### Task details
Look through the records and copy every line in which "below" appears.

### Dataset
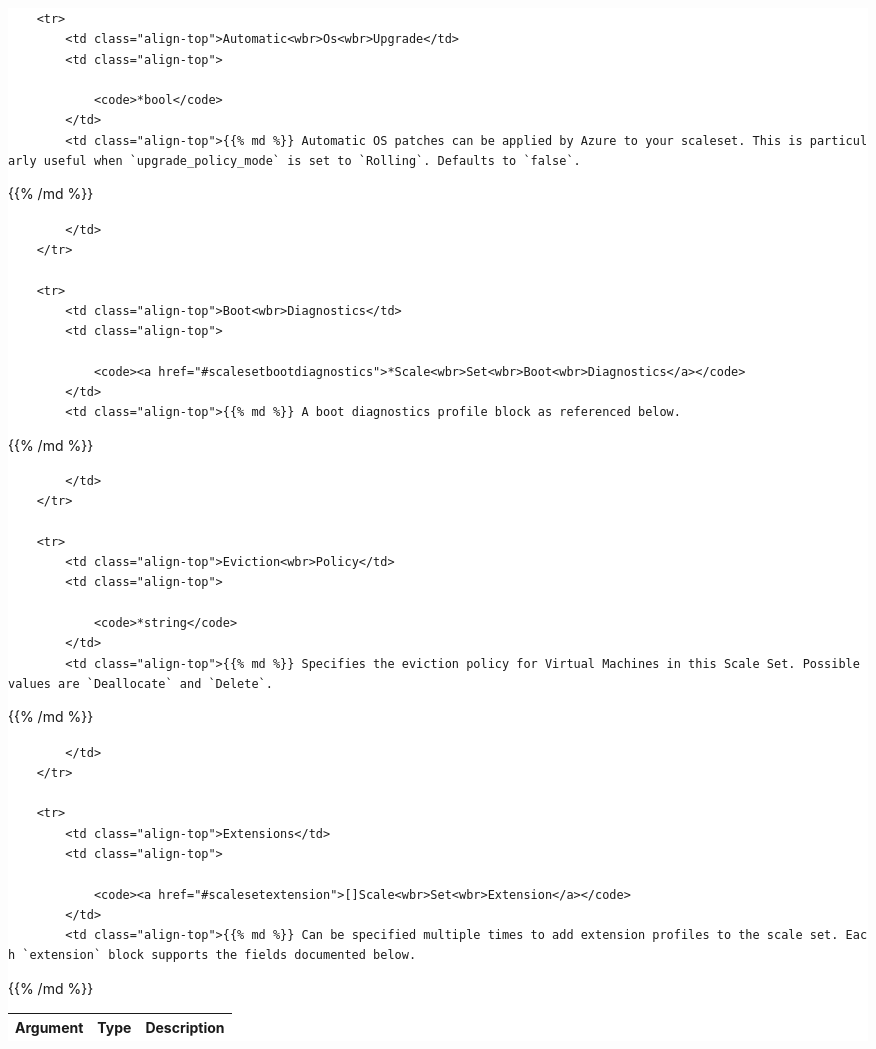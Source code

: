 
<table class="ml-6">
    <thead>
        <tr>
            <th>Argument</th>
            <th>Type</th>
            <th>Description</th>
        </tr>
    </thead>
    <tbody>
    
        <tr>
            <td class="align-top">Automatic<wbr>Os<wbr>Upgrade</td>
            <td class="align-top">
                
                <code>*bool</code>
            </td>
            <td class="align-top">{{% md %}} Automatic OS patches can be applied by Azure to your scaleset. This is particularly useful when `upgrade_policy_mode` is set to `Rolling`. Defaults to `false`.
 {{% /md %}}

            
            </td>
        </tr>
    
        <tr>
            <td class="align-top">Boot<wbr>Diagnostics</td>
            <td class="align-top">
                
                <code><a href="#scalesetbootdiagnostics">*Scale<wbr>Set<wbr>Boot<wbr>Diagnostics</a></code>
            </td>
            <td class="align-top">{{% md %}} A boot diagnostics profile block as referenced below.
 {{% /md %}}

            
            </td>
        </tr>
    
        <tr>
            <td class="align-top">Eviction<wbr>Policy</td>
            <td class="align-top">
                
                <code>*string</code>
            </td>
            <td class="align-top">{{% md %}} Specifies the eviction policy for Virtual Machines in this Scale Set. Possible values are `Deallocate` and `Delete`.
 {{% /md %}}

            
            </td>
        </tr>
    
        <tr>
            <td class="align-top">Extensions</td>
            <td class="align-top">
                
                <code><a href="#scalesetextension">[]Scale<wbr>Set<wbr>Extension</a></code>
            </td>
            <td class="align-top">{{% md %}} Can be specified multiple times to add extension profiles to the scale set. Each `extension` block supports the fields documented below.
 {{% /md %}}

### Written response
            <td class="align-top">{{% md %}} A boot diagnostics profile block as referenced below.
            <td class="align-top">{{% md %}} Can be specified multiple times to add extension profiles to the scale set. Each `extension` block supports the fields documented below.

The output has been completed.